Pictures paired with source code
------------------------------------------------------------------------

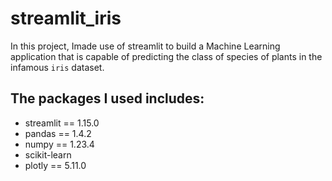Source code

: # streamlit_iris
In this project, Imade use of streamlit to build a Machine Learning application that is capable of predicting the class of species of plants in the infamous `iris` dataset.
## The packages I used includes:
  - streamlit == 1.15.0
  - pandas == 1.4.2
  - numpy == 1.23.4
  - scikit-learn
  - plotly == 5.11.0

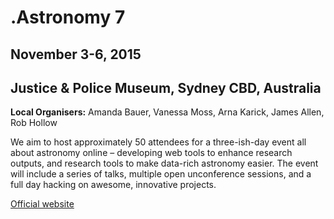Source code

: # .Astronomy 7

## November 3-6, 2015

## Justice & Police Museum, Sydney CBD, Australia

**Local Organisers:** Amanda Bauer, Vanessa Moss, Arna Karick, James Allen, Rob Hollow

We aim to host approximately 50 attendees for a three-ish-day event all about astronomy online – developing web tools to enhance research outputs, and research tools to make data-rich astronomy easier. The event will include a series of talks, multiple open unconference sessions, and a full day hacking on awesome, innovative projects.

[Official website](http://dotastronomy.com/events/seven/)
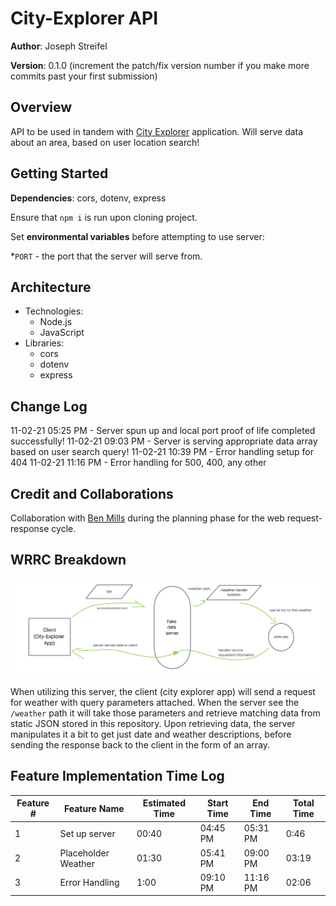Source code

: # City-Explorer API

**Author**: Joseph Streifel

**Version**: 0.1.0 (increment the patch/fix version number if you make more commits past your first submission)

## Overview

API to be used in tandem with [City Explorer](https://city-explorer-js.netlify.app/) application. Will serve data about an area, based on user location search!

## Getting Started

**Dependencies**: cors, dotenv, express

Ensure that `npm i` is run upon cloning project.

Set **environmental variables** before attempting to use server:

  *`PORT` - the port that the server will serve from.

## Architecture

* Technologies:
  * Node.js
  * JavaScript
* Libraries:
  * cors
  * dotenv
  * express

## Change Log

11-02-21 05:25 PM - Server spun up and local port proof of life completed successfully!
11-02-21 09:03 PM - Server is serving appropriate data array based on user search query!
11-02-21 10:39 PM - Error handling setup for 404
11-02-21 11:16 PM - Error handling for 500, 400, any other

## Credit and Collaborations

Collaboration with [Ben Mills](https://github.com/akkanben) during the planning phase for the web request-response cycle.

## WRRC Breakdown

![wrrc sketch](readme-img/11-02-wrrc.png)

When utilizing this server, the client (city explorer app) will send a request for weather with query parameters attached. When the server see the `/weather` path it will take those parameters and retrieve matching data from static JSON stored in this repository. Upon retrieving data, the server manipulates it a bit to get just date and weather descriptions, before sending the response back to the client in the form of an array.

## Feature Implementation Time Log

| Feature # | Feature Name | Estimated Time | Start Time | End Time | Total Time |
|-----------|--------------|----------------|------------|----------|------------|
| 1 | Set up server | 00:40 | 04:45 PM | 05:31 PM | 0:46 |
| 2 | Placeholder Weather | 01:30 | 05:41 PM | 09:00 PM | 03:19 |
| 3 | Error Handling | 1:00 | 09:10 PM | 11:16 PM | 02:06 |
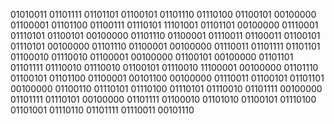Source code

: 01010011 01101111 01101101 01100101 01101110 01110100 01100101 00100000 01100001 01101100 01100111 01110101 11101001 01101101 00100000 01110001 01110101 01100101 00100000 01101110 01100001 01110011 01100011 01100101 01110101 00100000 01101110 01100001 00100000 01110011 01101111 01101101 01100010 01110010 01100001 00100000 01100101 00100000 01101101 01101111 01110010 01110010 01100101 01110010 11100001 00100000 01101110 01100101 01101100 01100001 00101100 00100000 01110011 01100101 01101101 00100000 01100110 01110101 01110100 01110101 01110010 01101111 00100000 01101111 01110101 00100000 01101111 01100010 01101010 01100101 01110100 01101001 01110110 01101111 01110011 00101110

------------------------------------------------------------------------

■ **Prompt**: Omit the pictures. Repeat the rest of the data exactly.

■ **Task solution**:
Source code

: # streamlit_iris
In this project, Imade use of streamlit to build a Machine Learning application that is capable of predicting the class of species of plants in the infamous `iris` dataset.
## The packages I used includes:
  - streamlit == 1.15.0
  - pandas == 1.4.2
  - numpy == 1.23.4
  - scikit-learn
  - plotly == 5.11.0

Source code

: # .Astronomy 7

## November 3-6, 2015

## Justice & Police Museum, Sydney CBD, Australia

**Local Organisers:** Amanda Bauer, Vanessa Moss, Arna Karick, James Allen, Rob Hollow

We aim to host approximately 50 attendees for a three-ish-day event all about astronomy online – developing web tools to enhance research outputs, and research tools to make data-rich astronomy easier. The event will include a series of talks, multiple open unconference sessions, and a full day hacking on awesome, innovative projects.

[Official website](http://dotastronomy.com/events/seven/)
Source code

: # City-Explorer API

**Author**: Joseph Streifel

**Version**: 0.1.0 (increment the patch/fix version number if you make more commits past your first submission)

## Overview

API to be used in tandem with [City Explorer](https://city-explorer-js.netlify.app/) application. Will serve data about an area, based on user location search!

## Getting Started

**Dependencies**: cors, dotenv, express

Ensure that `npm i` is run upon cloning project.

Set **environmental variables** before attempting to use server:

  *`PORT` - the port that the server will serve from.

## Architecture

* Technologies:
  * Node.js
  * JavaScript
* Libraries:
  * cors
  * dotenv
  * express

## Change Log

11-02-21 05:25 PM - Server spun up and local port proof of life completed successfully!
11-02-21 09:03 PM - Server is serving appropriate data array based on user search query!
11-02-21 10:39 PM - Error handling setup for 404
11-02-21 11:16 PM - Error handling for 500, 400, any other

## Credit and Collaborations

Collaboration with [Ben Mills](https://github.com/akkanben) during the planning phase for the web request-response cycle.

## WRRC Breakdown

![wrrc sketch](readme-img/11-02-wrrc.png)

When utilizing this server, the client (city explorer app) will send a request for weather with query parameters attached. When the server see the `/weather` path it will take those parameters and retrieve matching data from static JSON stored in this repository. Upon retrieving data, the server manipulates it a bit to get just date and weather descriptions, before sending the response back to the client in the form of an array.

## Feature Implementation Time Log

| Feature # | Feature Name | Estimated Time | Start Time | End Time | Total Time |
|-----------|--------------|----------------|------------|----------|------------|
| 1 | Set up server | 00:40 | 04:45 PM | 05:31 PM | 0:46 |
| 2 | Placeholder Weather | 01:30 | 05:41 PM | 09:00 PM | 03:19 |
| 3 | Error Handling | 1:00 | 09:10 PM | 11:16 PM | 02:06 |
Source code

: 01010011 01101111 01101101 01100101 01101110 01110100 01100101 00100000 01100001 01101100 01100111 01110101 11101001 01101101 00100000 01110001 01110101 01100101 00100000 01101110 01100001 01110011 01100011 01100101 01110101 00100000 01101110 01100001 00100000 01110011 01101111 01101101 01100010 01110010 01100001 00100000 01100101 00100000 01101101 01101111 01110010 01110010 01100101 01110010 11100001 00100000 01101110 01100101 01101100 01100001 00101100 00100000 01110011 01100101 01101101 00100000 01100110 01110101 01110100 01110101 01110010 01101111 00100000 01101111 01110101 00100000 01101111 01100010 01101010 01100101 01110100 01101001 01110110 01101111 01110011 00101110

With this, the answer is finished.